**Problem statement**
Go through the entries one line at a time, and gather every line that has the word "Classes".

**Source material**
##############################

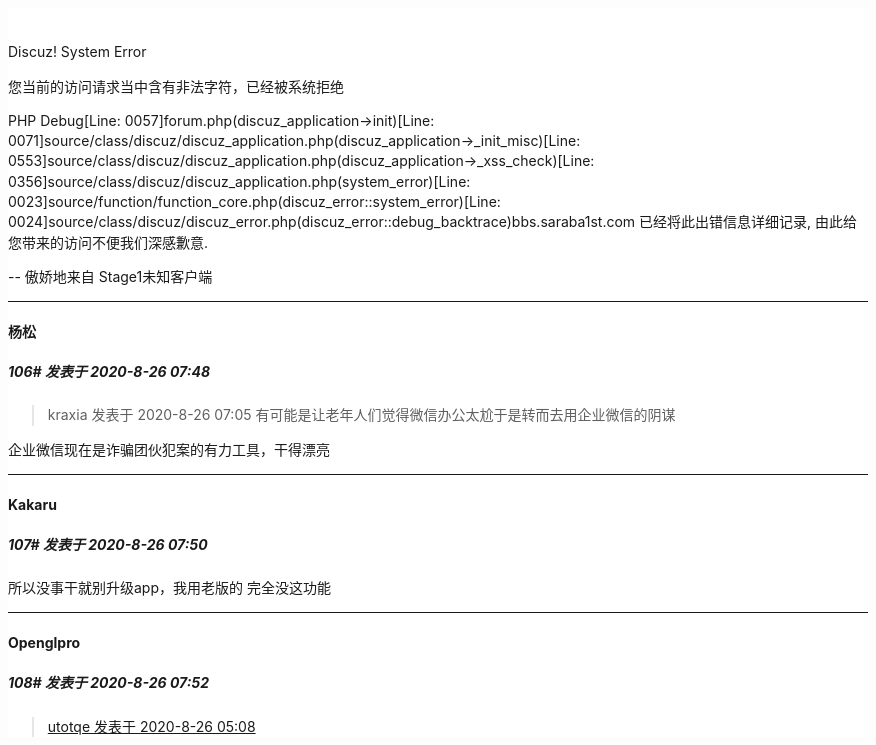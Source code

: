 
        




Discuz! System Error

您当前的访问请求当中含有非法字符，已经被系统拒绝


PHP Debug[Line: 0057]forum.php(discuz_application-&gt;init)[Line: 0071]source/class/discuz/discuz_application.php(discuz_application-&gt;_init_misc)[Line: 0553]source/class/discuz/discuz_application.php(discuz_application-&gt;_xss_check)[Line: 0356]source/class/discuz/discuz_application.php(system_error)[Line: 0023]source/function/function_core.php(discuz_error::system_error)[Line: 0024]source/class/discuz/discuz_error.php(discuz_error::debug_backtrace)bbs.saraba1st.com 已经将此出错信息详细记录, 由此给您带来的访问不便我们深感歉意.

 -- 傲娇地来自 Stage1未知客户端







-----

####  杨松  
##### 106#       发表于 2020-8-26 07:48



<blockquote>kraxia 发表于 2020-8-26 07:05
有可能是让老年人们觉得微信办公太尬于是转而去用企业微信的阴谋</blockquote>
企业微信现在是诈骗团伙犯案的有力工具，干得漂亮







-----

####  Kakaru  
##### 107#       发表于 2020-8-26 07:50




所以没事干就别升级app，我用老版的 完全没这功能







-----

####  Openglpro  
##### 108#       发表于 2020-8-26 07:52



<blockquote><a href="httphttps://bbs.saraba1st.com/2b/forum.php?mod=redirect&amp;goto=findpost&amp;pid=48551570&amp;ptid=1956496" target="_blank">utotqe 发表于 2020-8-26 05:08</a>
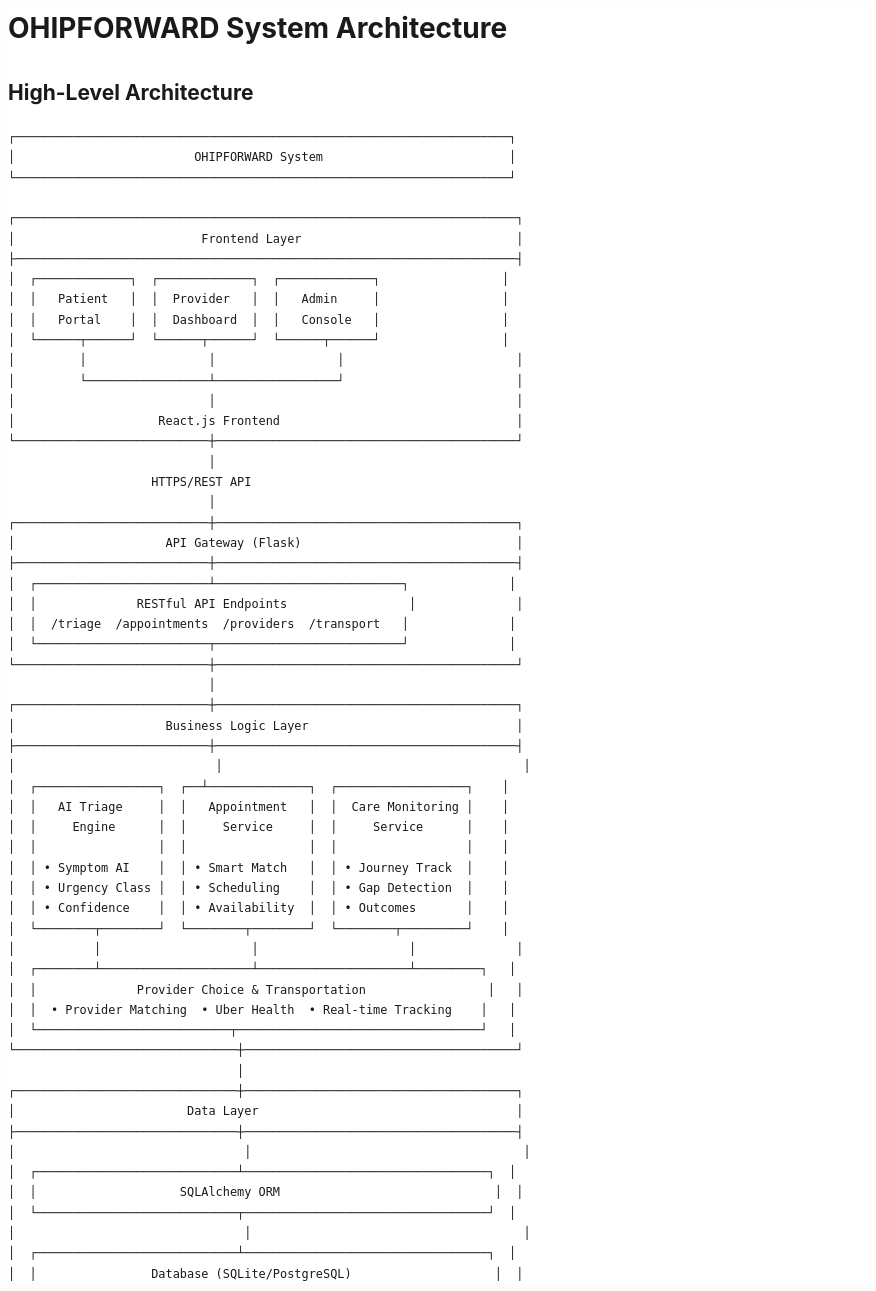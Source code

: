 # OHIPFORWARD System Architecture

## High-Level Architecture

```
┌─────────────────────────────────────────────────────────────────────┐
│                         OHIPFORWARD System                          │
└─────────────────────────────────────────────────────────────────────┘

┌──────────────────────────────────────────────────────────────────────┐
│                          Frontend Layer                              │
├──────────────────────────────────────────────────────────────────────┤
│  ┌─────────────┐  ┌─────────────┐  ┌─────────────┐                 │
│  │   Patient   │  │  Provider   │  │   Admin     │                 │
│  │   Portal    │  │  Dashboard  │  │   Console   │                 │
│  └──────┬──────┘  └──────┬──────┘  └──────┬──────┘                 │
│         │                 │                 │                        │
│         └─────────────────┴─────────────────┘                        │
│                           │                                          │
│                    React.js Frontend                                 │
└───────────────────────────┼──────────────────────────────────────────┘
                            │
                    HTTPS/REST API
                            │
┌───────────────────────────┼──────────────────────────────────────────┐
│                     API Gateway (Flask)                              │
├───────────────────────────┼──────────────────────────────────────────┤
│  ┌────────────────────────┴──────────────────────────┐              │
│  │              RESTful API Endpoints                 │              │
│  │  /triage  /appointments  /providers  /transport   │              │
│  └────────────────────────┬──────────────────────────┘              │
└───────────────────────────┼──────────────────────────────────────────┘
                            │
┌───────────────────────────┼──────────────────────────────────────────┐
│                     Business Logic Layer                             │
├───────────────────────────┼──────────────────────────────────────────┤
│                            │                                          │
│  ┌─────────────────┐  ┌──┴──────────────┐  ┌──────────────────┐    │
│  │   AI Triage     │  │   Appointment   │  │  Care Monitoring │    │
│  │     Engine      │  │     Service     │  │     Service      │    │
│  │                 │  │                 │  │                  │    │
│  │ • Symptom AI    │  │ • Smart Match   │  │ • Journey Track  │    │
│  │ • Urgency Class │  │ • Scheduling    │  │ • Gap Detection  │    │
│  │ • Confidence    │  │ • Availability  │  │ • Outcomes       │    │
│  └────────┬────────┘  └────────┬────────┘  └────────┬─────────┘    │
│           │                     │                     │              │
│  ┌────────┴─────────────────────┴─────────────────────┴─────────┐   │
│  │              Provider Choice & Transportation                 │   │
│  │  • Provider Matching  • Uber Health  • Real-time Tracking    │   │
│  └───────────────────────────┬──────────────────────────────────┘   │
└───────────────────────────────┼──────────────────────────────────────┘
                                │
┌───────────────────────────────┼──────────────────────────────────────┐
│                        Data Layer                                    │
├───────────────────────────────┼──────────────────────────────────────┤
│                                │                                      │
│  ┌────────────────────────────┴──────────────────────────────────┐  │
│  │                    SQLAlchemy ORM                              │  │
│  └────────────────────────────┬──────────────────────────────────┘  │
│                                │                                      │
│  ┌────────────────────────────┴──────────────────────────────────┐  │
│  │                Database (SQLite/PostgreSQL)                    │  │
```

##############################

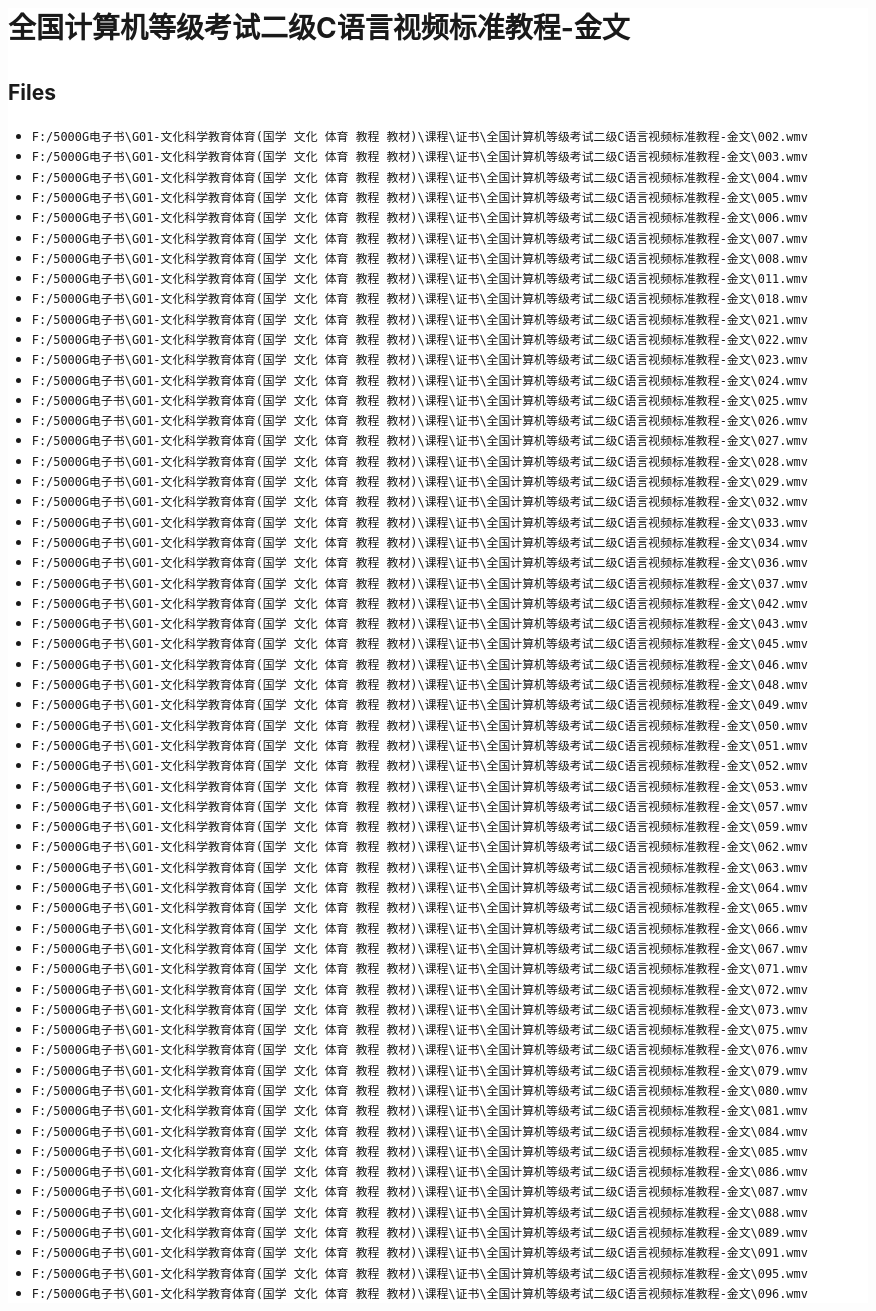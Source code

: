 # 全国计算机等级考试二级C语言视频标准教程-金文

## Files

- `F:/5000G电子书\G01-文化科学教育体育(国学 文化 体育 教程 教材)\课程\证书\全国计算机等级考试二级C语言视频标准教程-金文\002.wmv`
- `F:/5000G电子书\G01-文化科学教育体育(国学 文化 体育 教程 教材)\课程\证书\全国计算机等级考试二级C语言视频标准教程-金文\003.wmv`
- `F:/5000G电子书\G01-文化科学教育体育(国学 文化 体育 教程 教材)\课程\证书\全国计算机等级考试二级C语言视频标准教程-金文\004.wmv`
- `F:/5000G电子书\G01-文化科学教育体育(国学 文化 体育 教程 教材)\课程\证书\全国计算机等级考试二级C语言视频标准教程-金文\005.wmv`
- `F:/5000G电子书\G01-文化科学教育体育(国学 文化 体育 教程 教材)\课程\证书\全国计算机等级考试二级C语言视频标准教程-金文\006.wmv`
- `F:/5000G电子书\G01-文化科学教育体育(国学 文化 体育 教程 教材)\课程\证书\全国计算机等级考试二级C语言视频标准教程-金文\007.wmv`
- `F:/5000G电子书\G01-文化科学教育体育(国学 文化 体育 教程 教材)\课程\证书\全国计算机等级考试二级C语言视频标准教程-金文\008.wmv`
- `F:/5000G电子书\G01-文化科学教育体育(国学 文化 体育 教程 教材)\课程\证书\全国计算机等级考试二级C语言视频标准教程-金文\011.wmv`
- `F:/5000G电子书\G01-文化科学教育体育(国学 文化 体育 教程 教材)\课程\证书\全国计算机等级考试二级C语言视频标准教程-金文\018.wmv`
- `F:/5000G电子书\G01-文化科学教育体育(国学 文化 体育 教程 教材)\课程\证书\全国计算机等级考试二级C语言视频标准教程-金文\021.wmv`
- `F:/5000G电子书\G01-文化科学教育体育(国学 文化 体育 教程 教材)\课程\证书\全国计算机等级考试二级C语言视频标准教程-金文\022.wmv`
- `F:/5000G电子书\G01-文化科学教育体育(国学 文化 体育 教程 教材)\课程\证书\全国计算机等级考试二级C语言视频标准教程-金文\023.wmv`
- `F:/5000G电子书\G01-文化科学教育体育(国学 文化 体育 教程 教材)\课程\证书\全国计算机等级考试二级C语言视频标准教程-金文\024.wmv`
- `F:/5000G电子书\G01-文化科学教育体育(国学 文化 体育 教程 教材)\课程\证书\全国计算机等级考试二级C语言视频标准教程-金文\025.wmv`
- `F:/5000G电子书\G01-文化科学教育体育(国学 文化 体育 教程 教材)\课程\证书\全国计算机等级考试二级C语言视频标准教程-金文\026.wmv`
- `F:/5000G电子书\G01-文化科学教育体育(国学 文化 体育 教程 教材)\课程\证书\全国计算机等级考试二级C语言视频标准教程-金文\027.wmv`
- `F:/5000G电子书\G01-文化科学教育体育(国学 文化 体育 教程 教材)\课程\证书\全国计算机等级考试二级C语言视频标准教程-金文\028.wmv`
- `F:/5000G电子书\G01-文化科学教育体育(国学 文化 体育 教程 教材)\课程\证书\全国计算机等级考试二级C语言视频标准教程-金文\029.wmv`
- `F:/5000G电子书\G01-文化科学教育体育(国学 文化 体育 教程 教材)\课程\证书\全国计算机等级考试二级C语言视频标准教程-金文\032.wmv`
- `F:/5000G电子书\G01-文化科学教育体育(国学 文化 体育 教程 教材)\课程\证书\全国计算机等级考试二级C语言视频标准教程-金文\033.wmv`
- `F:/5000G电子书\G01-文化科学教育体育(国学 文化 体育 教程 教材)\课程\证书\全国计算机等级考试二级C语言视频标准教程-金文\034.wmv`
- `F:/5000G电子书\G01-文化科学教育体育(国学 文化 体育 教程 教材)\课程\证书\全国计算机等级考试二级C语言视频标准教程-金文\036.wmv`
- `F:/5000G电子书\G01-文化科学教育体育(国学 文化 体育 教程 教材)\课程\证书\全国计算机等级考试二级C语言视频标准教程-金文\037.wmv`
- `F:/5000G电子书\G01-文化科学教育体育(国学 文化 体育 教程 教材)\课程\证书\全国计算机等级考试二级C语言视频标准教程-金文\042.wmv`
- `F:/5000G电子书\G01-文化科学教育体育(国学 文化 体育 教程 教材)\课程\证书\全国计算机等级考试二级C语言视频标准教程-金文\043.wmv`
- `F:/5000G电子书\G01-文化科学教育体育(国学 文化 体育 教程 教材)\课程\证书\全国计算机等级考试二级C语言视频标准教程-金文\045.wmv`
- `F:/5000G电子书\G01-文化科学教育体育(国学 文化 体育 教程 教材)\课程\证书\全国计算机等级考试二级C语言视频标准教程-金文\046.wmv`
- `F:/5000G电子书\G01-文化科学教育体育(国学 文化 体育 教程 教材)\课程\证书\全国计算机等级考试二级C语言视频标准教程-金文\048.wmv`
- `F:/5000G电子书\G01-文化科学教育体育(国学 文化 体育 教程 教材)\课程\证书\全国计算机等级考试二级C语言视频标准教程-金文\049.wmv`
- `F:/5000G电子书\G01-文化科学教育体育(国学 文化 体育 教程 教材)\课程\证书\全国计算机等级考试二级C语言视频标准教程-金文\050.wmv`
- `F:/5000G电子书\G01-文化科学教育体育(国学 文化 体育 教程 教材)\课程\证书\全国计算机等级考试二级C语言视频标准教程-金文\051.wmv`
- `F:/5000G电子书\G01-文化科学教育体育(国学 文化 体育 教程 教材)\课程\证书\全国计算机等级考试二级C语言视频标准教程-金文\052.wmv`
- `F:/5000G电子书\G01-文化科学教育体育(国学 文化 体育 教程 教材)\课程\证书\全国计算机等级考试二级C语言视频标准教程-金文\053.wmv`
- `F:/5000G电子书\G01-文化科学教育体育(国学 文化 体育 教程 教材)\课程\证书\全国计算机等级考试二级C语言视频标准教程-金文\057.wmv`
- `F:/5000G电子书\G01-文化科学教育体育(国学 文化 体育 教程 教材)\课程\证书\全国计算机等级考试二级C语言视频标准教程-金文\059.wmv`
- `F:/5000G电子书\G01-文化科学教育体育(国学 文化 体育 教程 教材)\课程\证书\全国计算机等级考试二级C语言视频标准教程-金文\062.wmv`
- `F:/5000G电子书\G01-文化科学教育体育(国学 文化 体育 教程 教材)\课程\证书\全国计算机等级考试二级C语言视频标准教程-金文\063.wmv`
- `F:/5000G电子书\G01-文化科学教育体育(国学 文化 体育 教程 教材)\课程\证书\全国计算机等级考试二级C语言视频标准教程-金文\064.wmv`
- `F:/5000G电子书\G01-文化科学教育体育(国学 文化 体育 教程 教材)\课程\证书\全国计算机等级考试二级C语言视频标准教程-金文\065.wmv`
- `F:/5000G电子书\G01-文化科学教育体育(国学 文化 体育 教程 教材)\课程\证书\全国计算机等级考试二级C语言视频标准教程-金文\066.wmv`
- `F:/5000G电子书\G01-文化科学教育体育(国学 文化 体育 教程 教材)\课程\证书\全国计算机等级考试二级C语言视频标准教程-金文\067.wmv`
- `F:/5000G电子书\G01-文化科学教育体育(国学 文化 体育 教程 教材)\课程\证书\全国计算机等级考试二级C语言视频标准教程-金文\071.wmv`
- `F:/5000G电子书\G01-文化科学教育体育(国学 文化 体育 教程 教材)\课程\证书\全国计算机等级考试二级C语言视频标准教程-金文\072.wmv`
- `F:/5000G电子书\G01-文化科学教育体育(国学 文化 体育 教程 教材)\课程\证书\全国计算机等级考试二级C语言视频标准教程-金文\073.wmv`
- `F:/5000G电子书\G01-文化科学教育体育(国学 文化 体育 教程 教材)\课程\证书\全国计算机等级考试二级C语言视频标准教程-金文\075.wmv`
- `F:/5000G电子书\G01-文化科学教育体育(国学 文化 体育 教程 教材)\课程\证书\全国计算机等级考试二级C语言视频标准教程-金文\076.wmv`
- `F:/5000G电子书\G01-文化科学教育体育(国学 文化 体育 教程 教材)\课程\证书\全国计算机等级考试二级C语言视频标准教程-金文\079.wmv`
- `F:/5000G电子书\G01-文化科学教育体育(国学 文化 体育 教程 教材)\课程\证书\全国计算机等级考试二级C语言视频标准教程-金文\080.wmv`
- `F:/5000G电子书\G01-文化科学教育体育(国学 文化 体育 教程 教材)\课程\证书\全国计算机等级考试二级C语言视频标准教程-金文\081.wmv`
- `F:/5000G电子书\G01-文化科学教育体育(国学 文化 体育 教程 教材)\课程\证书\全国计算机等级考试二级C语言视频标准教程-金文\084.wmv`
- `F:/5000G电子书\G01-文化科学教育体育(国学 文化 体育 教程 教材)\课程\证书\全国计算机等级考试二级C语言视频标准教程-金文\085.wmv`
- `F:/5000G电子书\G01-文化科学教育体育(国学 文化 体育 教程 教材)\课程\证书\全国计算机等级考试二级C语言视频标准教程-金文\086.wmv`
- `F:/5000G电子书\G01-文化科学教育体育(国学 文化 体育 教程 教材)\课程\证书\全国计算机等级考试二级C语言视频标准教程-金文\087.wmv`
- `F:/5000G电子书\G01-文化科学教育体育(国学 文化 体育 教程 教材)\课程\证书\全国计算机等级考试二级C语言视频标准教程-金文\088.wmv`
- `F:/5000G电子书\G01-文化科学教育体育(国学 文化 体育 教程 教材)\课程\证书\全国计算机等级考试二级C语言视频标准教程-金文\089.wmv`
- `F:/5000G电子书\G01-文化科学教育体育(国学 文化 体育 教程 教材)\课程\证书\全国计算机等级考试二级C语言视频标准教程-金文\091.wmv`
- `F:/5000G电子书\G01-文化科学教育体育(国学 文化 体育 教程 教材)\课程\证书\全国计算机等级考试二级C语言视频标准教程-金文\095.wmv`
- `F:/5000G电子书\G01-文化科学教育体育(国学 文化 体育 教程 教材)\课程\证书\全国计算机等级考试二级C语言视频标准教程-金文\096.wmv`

##############################

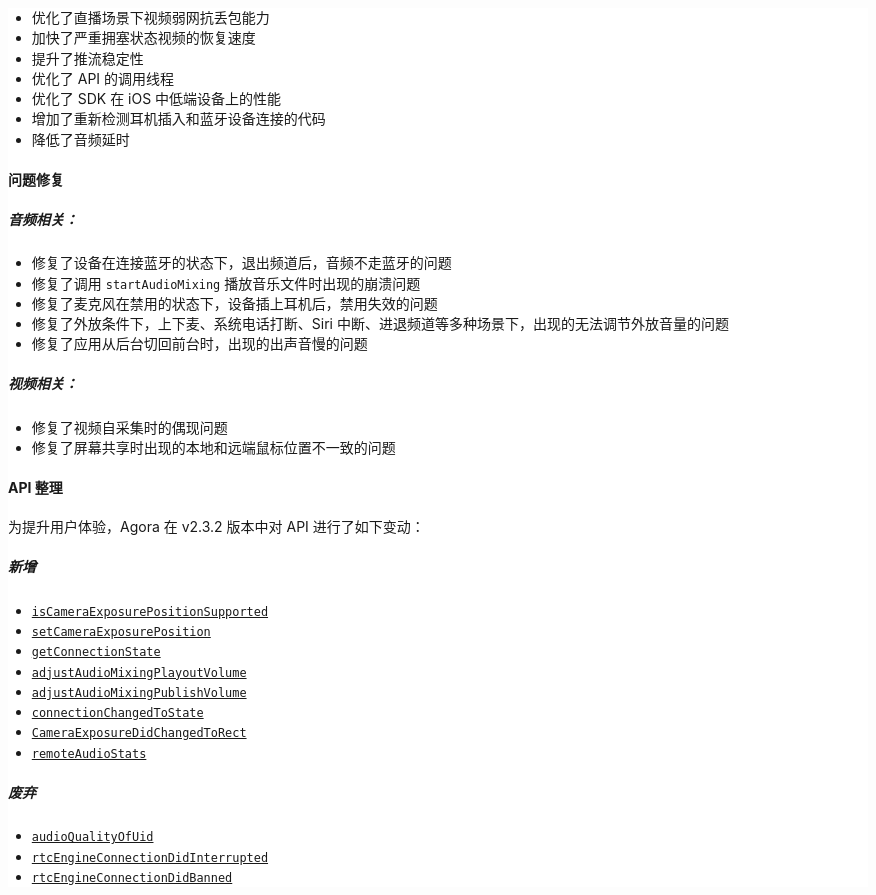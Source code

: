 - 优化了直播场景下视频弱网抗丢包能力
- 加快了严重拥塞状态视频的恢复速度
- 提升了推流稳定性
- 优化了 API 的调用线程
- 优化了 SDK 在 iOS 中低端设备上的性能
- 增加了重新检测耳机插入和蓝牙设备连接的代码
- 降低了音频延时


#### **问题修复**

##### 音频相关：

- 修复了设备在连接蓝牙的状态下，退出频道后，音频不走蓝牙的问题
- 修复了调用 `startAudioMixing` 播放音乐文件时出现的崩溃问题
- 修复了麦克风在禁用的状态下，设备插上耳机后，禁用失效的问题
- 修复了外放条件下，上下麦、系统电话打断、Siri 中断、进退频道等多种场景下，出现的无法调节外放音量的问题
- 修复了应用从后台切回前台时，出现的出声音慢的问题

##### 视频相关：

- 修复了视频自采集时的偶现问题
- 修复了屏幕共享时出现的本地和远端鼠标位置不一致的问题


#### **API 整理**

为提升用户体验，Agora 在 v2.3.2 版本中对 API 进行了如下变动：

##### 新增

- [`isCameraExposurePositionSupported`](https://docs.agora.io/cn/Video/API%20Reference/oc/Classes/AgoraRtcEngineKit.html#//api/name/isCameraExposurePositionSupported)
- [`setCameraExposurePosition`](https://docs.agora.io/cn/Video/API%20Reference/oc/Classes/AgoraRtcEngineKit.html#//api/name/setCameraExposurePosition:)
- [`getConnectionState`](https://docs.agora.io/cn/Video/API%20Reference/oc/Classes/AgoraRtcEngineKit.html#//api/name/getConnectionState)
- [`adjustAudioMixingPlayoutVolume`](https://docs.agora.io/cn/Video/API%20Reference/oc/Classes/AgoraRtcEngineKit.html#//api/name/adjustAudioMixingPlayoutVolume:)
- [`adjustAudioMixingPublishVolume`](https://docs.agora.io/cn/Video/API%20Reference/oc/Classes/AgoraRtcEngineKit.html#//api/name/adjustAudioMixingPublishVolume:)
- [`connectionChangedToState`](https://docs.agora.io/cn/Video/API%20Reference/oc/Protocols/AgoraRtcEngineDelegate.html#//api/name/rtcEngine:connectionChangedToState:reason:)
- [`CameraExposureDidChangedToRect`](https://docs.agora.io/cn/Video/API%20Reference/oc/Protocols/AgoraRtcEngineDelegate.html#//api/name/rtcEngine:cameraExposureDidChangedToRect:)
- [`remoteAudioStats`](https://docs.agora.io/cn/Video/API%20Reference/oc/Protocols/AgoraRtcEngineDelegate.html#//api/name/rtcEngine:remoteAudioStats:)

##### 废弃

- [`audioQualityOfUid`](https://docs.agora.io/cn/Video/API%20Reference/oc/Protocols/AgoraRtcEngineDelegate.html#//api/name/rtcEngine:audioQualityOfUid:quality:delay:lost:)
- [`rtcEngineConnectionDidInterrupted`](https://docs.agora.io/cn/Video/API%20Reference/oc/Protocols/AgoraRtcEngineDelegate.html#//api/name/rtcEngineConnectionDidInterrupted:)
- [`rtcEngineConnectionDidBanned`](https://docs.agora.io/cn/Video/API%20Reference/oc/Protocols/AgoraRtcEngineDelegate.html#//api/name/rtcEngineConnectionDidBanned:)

##############################

**Task result**
- [`isCameraExposurePositionSupported`](https://docs.agora.io/cn/Video/API%20Reference/oc/Classes/AgoraRtcEngineKit.html#//api/name/isCameraExposurePositionSupported)
- [`setCameraExposurePosition`](https://docs.agora.io/cn/Video/API%20Reference/oc/Classes/AgoraRtcEngineKit.html#//api/name/setCameraExposurePosition:)
- [`getConnectionState`](https://docs.agora.io/cn/Video/API%20Reference/oc/Classes/AgoraRtcEngineKit.html#//api/name/getConnectionState)
- [`adjustAudioMixingPlayoutVolume`](https://docs.agora.io/cn/Video/API%20Reference/oc/Classes/AgoraRtcEngineKit.html#//api/name/adjustAudioMixingPlayoutVolume:)
- [`adjustAudioMixingPublishVolume`](https://docs.agora.io/cn/Video/API%20Reference/oc/Classes/AgoraRtcEngineKit.html#//api/name/adjustAudioMixingPublishVolume:)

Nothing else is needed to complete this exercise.